__Work to be completed__
Set down each line of the data exactly, but not the pictures.

__Data to use__
-- Opening Marker --
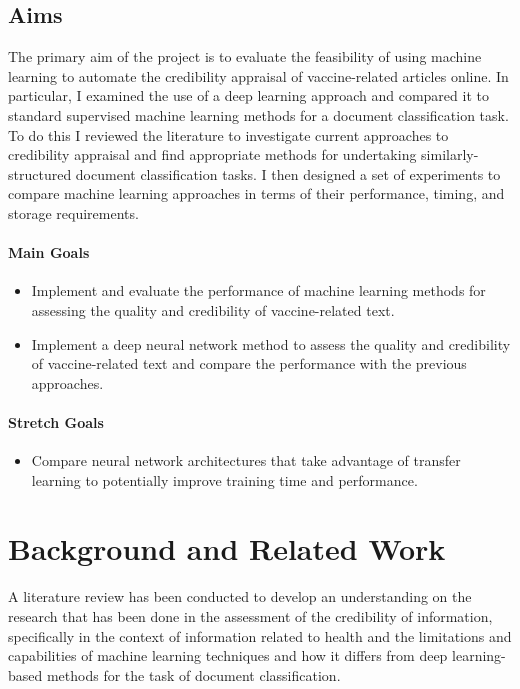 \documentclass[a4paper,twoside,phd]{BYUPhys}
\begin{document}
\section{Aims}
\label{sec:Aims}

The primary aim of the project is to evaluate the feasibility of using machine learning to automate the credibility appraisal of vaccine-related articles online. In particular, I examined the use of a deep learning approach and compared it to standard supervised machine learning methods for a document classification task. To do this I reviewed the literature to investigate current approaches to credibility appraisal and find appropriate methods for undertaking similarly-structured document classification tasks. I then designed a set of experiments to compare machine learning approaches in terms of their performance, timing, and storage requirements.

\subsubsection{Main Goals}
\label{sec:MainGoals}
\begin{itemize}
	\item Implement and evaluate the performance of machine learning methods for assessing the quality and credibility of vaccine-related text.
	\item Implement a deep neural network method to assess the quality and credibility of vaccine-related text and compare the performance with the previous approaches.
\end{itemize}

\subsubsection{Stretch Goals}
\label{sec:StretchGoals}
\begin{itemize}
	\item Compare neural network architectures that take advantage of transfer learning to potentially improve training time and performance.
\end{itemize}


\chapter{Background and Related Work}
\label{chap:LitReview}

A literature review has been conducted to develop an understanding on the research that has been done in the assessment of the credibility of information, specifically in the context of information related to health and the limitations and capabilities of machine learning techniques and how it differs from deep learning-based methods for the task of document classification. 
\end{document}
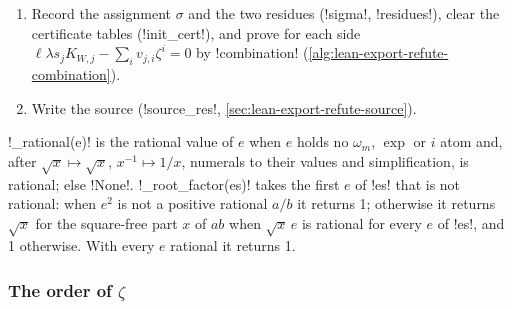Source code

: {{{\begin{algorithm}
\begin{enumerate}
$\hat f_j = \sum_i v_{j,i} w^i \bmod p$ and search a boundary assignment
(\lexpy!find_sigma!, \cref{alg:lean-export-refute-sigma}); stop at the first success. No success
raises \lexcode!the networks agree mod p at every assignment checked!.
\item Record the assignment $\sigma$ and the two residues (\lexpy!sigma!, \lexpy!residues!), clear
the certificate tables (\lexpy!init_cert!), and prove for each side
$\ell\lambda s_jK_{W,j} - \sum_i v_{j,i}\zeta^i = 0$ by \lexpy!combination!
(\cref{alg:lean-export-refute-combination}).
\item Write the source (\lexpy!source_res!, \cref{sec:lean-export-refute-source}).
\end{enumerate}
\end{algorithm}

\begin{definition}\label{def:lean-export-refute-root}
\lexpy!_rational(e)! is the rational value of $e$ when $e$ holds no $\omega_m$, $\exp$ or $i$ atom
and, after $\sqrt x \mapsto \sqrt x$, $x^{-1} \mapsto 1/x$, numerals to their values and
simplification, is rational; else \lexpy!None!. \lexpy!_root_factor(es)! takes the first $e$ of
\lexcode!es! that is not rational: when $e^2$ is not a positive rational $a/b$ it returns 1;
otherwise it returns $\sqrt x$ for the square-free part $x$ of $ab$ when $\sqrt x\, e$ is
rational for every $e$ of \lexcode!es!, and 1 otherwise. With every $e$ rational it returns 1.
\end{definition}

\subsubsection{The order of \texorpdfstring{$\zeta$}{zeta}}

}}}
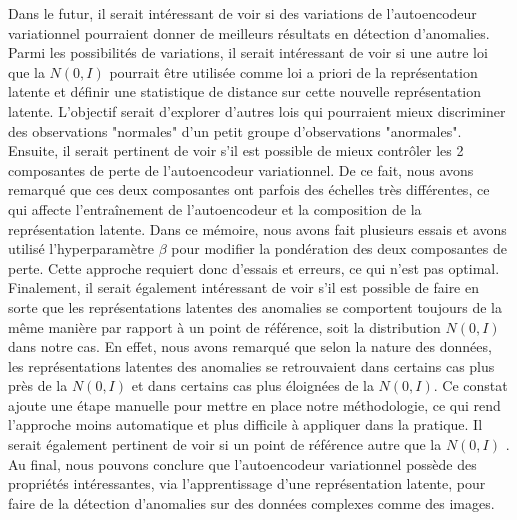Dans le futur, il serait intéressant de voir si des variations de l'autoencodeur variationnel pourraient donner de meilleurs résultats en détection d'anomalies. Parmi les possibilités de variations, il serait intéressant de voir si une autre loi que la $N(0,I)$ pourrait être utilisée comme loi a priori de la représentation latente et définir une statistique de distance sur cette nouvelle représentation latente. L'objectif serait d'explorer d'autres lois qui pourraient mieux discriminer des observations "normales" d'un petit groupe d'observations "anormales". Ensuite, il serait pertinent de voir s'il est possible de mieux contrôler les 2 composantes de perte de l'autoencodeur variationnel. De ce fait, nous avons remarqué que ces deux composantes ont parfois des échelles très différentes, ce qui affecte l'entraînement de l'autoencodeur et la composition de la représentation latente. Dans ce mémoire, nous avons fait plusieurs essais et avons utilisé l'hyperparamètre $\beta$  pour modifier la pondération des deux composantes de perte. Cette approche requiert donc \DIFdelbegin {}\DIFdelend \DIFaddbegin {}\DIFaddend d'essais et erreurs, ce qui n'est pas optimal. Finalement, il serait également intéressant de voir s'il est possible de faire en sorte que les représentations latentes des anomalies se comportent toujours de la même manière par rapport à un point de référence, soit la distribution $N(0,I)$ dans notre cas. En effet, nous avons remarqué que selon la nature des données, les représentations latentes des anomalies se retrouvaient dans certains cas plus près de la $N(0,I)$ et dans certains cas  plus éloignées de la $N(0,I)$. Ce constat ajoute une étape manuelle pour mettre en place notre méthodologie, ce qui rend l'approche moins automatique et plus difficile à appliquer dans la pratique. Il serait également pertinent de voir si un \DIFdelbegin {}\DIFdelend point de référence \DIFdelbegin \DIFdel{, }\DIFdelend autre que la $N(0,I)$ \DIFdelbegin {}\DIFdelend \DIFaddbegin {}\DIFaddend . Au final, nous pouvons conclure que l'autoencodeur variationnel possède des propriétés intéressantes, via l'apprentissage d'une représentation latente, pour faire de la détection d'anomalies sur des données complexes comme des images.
-- Closing Marker --
__Your solution__
 \documentclass[a4paper,twoside,phd]{BYUPhys}
\begin{document}
\section{Aims}
\label{sec:Aims}

The primary aim of the project is to evaluate the feasibility of using machine learning to automate the credibility appraisal of vaccine-related articles online. In particular, I examined the use of a deep learning approach and compared it to standard supervised machine learning methods for a document classification task. To do this I reviewed the literature to investigate current approaches to credibility appraisal and find appropriate methods for undertaking similarly-structured document classification tasks. I then designed a set of experiments to compare machine learning approaches in terms of their performance, timing, and storage requirements.

\subsubsection{Main Goals}
\label{sec:MainGoals}
\begin{itemize}
	\item Implement and evaluate the performance of machine learning methods for assessing the quality and credibility of vaccine-related text.
	\item Implement a deep neural network method to assess the quality and credibility of vaccine-related text and compare the performance with the previous approaches.
\end{itemize}

\subsubsection{Stretch Goals}
\label{sec:StretchGoals}
\begin{itemize}
	\item Compare neural network architectures that take advantage of transfer learning to potentially improve training time and performance.
\end{itemize}


\chapter{Background and Related Work}
\label{chap:LitReview}

A literature review has been conducted to develop an understanding on the research that has been done in the assessment of the credibility of information, specifically in the context of information related to health and the limitations and capabilities of machine learning techniques and how it differs from deep learning-based methods for the task of document classification. 
\end{document}
Source code

: {{{\begin{algorithm}
\begin{enumerate}
$\hat f_j = \sum_i v_{j,i} w^i \bmod p$ and search a boundary assignment
(\lexpy!find_sigma!, \cref{alg:lean-export-refute-sigma}); stop at the first success. No success
raises \lexcode!the networks agree mod p at every assignment checked!.
\item Record the assignment $\sigma$ and the two residues (\lexpy!sigma!, \lexpy!residues!), clear
the certificate tables (\lexpy!init_cert!), and prove for each side
$\ell\lambda s_jK_{W,j} - \sum_i v_{j,i}\zeta^i = 0$ by \lexpy!combination!
(\cref{alg:lean-export-refute-combination}).
\item Write the source (\lexpy!source_res!, \cref{sec:lean-export-refute-source}).
\end{enumerate}
\end{algorithm}

\begin{definition}\label{def:lean-export-refute-root}
\lexpy!_rational(e)! is the rational value of $e$ when $e$ holds no $\omega_m$, $\exp$ or $i$ atom
and, after $\sqrt x \mapsto \sqrt x$, $x^{-1} \mapsto 1/x$, numerals to their values and
simplification, is rational; else \lexpy!None!. \lexpy!_root_factor(es)! takes the first $e$ of
\lexcode!es! that is not rational: when $e^2$ is not a positive rational $a/b$ it returns 1;
otherwise it returns $\sqrt x$ for the square-free part $x$ of $ab$ when $\sqrt x\, e$ is
rational for every $e$ of \lexcode!es!, and 1 otherwise. With every $e$ rational it returns 1.
\end{definition}

\subsubsection{The order of \texorpdfstring{$\zeta$}{zeta}}

}}}
Dans le futur, il serait intéressant de voir si des variations de l'autoencodeur variationnel pourraient donner de meilleurs résultats en détection d'anomalies. Parmi les possibilités de variations, il serait intéressant de voir si une autre loi que la $N(0,I)$ pourrait être utilisée comme loi a priori de la représentation latente et définir une statistique de distance sur cette nouvelle représentation latente. L'objectif serait d'explorer d'autres lois qui pourraient mieux discriminer des observations "normales" d'un petit groupe d'observations "anormales". Ensuite, il serait pertinent de voir s'il est possible de mieux contrôler les 2 composantes de perte de l'autoencodeur variationnel. De ce fait, nous avons remarqué que ces deux composantes ont parfois des échelles très différentes, ce qui affecte l'entraînement de l'autoencodeur et la composition de la représentation latente. Dans ce mémoire, nous avons fait plusieurs essais et avons utilisé l'hyperparamètre $\beta$  pour modifier la pondération des deux composantes de perte. Cette approche requiert donc \DIFdelbegin {}\DIFdelend \DIFaddbegin {}\DIFaddend d'essais et erreurs, ce qui n'est pas optimal. Finalement, il serait également intéressant de voir s'il est possible de faire en sorte que les représentations latentes des anomalies se comportent toujours de la même manière par rapport à un point de référence, soit la distribution $N(0,I)$ dans notre cas. En effet, nous avons remarqué que selon la nature des données, les représentations latentes des anomalies se retrouvaient dans certains cas plus près de la $N(0,I)$ et dans certains cas  plus éloignées de la $N(0,I)$. Ce constat ajoute une étape manuelle pour mettre en place notre méthodologie, ce qui rend l'approche moins automatique et plus difficile à appliquer dans la pratique. Il serait également pertinent de voir si un \DIFdelbegin {}\DIFdelend point de référence \DIFdelbegin \DIFdel{, }\DIFdelend autre que la $N(0,I)$ \DIFdelbegin {}\DIFdelend \DIFaddbegin {}\DIFaddend . Au final, nous pouvons conclure que l'autoencodeur variationnel possède des propriétés intéressantes, via l'apprentissage d'une représentation latente, pour faire de la détection d'anomalies sur des données complexes comme des images.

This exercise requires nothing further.